我不了解 Java 的正则表达式匹配 \s 的工作原理。在下面的简单类中,\s 似乎与 [至少] $ 和 * 匹配,这令人担忧。当我不包含 \s 时,每个单词的最后一个字符都会被切掉。而且,这两个正则表达式似乎都没有捕捉到字符串中的结尾 "。有人请解释发生了什么吗?或者指出一个有用的资源?谢谢。
public class SanitizeText {
public static void main(String[] args)
{
String s = "123. ... This is Evil !@#$ Wicked %^&* _ Mean ()+<> and ;:' - Nasty. \\ =\"";
String t = "123. ... This is Evil !@#$ Wicked %^&* _ Mean ()+<> and ;:' - Nasty. \\ =\"";
s = s.replaceAll(".[^\\w\\s.]", " "); // Does the \s match non-space chars? Sees like at least $ and * are matched.
s = s.replaceAll(" {2,}", " ");
t = t.replaceAll(".[^\\w.]", " "); // Why does this regex chopping the trailing char of each word ??

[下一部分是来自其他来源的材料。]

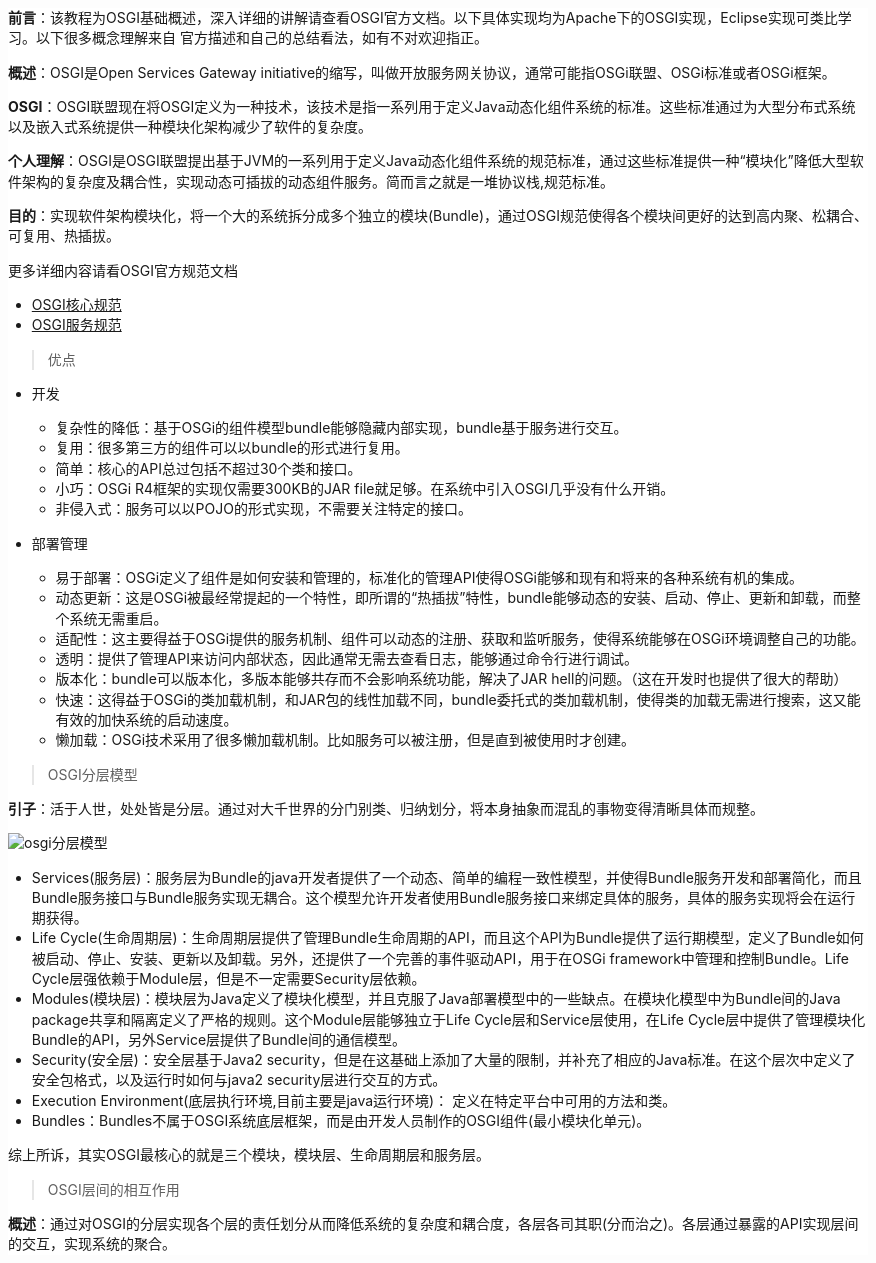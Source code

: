 **前言**：该教程为OSGI基础概述，深入详细的讲解请查看OSGI官方文档。以下具体实现均为Apache下的OSGI实现，Eclipse实现可类比学习。以下很多概念理解来自
官方描述和自己的总结看法，如有不对欢迎指正。

**概述**：OSGI是Open Services Gateway initiative的缩写，叫做开放服务网关协议，通常可能指OSGi联盟、OSGi标准或者OSGi框架。

**OSGI**：OSGI联盟现在将OSGI定义为一种技术，该技术是指一系列用于定义Java动态化组件系统的标准。这些标准通过为大型分布式系统以及嵌入式系统提供一种模块化架构减少了软件的复杂度。

**个人理解**：OSGI是OSGI联盟提出基于JVM的一系列用于定义Java动态化组件系统的规范标准，通过这些标准提供一种“模块化”降低大型软件架构的复杂度及耦合性，实现动态可插拔的动态组件服务。简而言之就是一堆协议栈,规范标准。

**目的**：实现软件架构模块化，将一个大的系统拆分成多个独立的模块(Bundle)，通过OSGI规范使得各个模块间更好的达到高内聚、松耦合、可复用、热插拔。

更多详细内容请看OSGI官方规范文档

* [OSGI核心规范](https://osgi.org/specification/osgi.core/7.0.0/framework.module.html)
* [OSGI服务规范](https://osgi.org/specification/osgi.cmpn/7.0.0/index.html)

> 优点

* 开发
  * 复杂性的降低：基于OSGi的组件模型bundle能够隐藏内部实现，bundle基于服务进行交互。 
  * 复用：很多第三方的组件可以以bundle的形式进行复用。 
  * 简单：核心的API总过包括不超过30个类和接口。 
  * 小巧：OSGi R4框架的实现仅需要300KB的JAR file就足够。在系统中引入OSGI几乎没有什么开销。 
  * 非侵入式：服务可以以POJO的形式实现，不需要关注特定的接口。
  
* 部署管理  
  * 易于部署：OSGi定义了组件是如何安装和管理的，标准化的管理API使得OSGi能够和现有和将来的各种系统有机的集成。 
  * 动态更新：这是OSGi被最经常提起的一个特性，即所谓的“热插拔”特性，bundle能够动态的安装、启动、停止、更新和卸载，而整个系统无需重启。 
  * 适配性：这主要得益于OSGi提供的服务机制、组件可以动态的注册、获取和监听服务，使得系统能够在OSGi环境调整自己的功能。 
  * 透明：提供了管理API来访问内部状态，因此通常无需去查看日志，能够通过命令行进行调试。 
  * 版本化：bundle可以版本化，多版本能够共存而不会影响系统功能，解决了JAR hell的问题。（这在开发时也提供了很大的帮助） 
  * 快速：这得益于OSGi的类加载机制，和JAR包的线性加载不同，bundle委托式的类加载机制，使得类的加载无需进行搜索，这又能有效的加快系统的启动速度。 
  * 懒加载：OSGi技术采用了很多懒加载机制。比如服务可以被注册，但是直到被使用时才创建。

> OSGI分层模型

**引子**：活于人世，处处皆是分层。通过对大千世界的分门别类、归纳划分，将本身抽象而混乱的事物变得清晰具体而规整。

![osgi分层模型](https://github.com/duan2ping/world/blob/master/osgi-base/images/osgi-hierarchical-model.png?raw=true)

  * Services(服务层)：服务层为Bundle的java开发者提供了一个动态、简单的编程一致性模型，并使得Bundle服务开发和部署简化，而且Bundle服务接口与Bundle服务实现无耦合。这个模型允许开发者使用Bundle服务接口来绑定具体的服务，具体的服务实现将会在运行期获得。
  * Life Cycle(生命周期层)：生命周期层提供了管理Bundle生命周期的API，而且这个API为Bundle提供了运行期模型，定义了Bundle如何被启动、停止、安装、更新以及卸载。另外，还提供了一个完善的事件驱动API，用于在OSGi framework中管理和控制Bundle。Life Cycle层强依赖于Module层，但是不一定需要Security层依赖。
  * Modules(模块层)：模块层为Java定义了模块化模型，并且克服了Java部署模型中的一些缺点。在模块化模型中为Bundle间的Java package共享和隔离定义了严格的规则。这个Module层能够独立于Life Cycle层和Service层使用，在Life Cycle层中提供了管理模块化Bundle的API，另外Service层提供了Bundle间的通信模型。
  * Security(安全层)：安全层基于Java2 security，但是在这基础上添加了大量的限制，并补充了相应的Java标准。在这个层次中定义了安全包格式，以及运行时如何与java2 security层进行交互的方式。
  * Execution Environment(底层执行环境,目前主要是java运行环境)： 定义在特定平台中可用的方法和类。
  * Bundles：Bundles不属于OSGI系统底层框架，而是由开发人员制作的OSGI组件(最小模块化单元)。
   
 综上所诉，其实OSGI最核心的就是三个模块，模块层、生命周期层和服务层。

> OSGI层间的相互作用

**概述**：通过对OSGI的分层实现各个层的责任划分从而降低系统的复杂度和耦合度，各层各司其职(分而治之)。各层通过暴露的API实现层间的交互，实现系统的聚合。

t = t.replaceAll(" {2,}", " ");
System.out.println ("s: " + s);
System.out.println ("t: " + t);
}
}
// produces:
// s: 123. ... This is Evil $ Wicked * _ Mean and Nasty . "
// t: 123 .. Thi i Evi Wicke Mea an Nast "